2025 Yukon Liberal Party leadership election
| Candidate | Mike Pemberton | Doris Bill |
| Results | 442 (50.75%) | 429 (49.25%) |
| Leader before election Ranj Pillai | Leader after election Mike Pemberton |

= 2025 Yukon Liberal Party leadership election =

Canadian territorial party election

The 2025 Yukon Liberal Party leadership election was held on June 19 in Whitehorse. The election was called as a result of the party leader and premier Ranj Pillai's decision to announce his pending resignation on May 7. The party elected Mike Pemberton as its new leader, in a narrow margin.

==Background==
The deadline to submit a candidacy was May 29.

Party members could vote in person in Whitehorse or by proxy. The party uses a ranked preferential ballot (instant-runoff voting), but only two candidates entered the race, so there was no need for vote transfers or subsequent rounds of vote counting as happens sometimes under IRV.

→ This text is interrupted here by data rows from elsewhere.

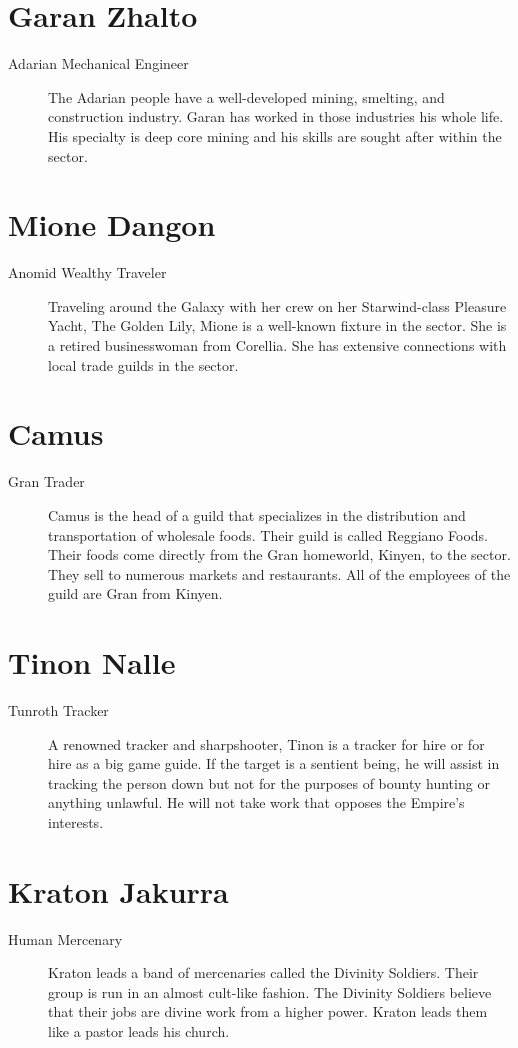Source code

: \documentclass{article}
\begin{document}
\section{Garan Zhalto}
\begin{description}
	\item [Adarian \male Mechanical Engineer] The Adarian people have a well-developed mining, smelting, and construction industry. Garan has worked in those industries his whole life. His specialty is deep core mining and his skills are sought after within the sector.
\end{description}
\section{Mione Dangon}
\begin{description}
	\item [Anomid \female Wealthy Traveler] Traveling around the Galaxy with her crew on her Starwind-class Pleasure Yacht, The Golden Lily, Mione is a well-known fixture in the sector. She is a retired businesswoman from Corellia. She has extensive connections with local trade guilds in the sector.
\end{description}
\section{Camus}
\begin{description}
	\item [Gran \male Trader] Camus is the head of a guild that specializes in the distribution and transportation of wholesale foods. Their guild is called Reggiano Foods. Their foods come directly from the Gran homeworld, Kinyen, to the sector. They sell to numerous markets and restaurants. All of the employees of the guild are Gran from Kinyen.
\end{description}
\section{Tinon Nalle}
\begin{description}
	\item [Tunroth \male Tracker] A renowned tracker and sharpshooter, Tinon is a tracker for hire or for hire as a big game guide. If the target is a sentient being, he will assist in tracking the person down but not for the purposes of bounty hunting or anything unlawful. He will not take work that opposes the Empire’s interests.
\end{description}
\section{Kraton Jakurra}
\begin{description}
	\item [Human \male Mercenary] Kraton leads a band of mercenaries called the Divinity Soldiers. Their group is run in an almost cult-like fashion. The Divinity Soldiers believe that their jobs are divine work from a higher power. Kraton leads them like a pastor leads his church.
\end{description}
\end{document}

To join the party, one must have been a Yukon resident and at least fourteen years of age. There was no minimum period one had to live in the territory to be eligible to vote, and Canadian citizenship was not a requirement. Following the results, runner-up Doris Bill accused winner Mike Pemberton of signing up recent immigrants to the territory as party members.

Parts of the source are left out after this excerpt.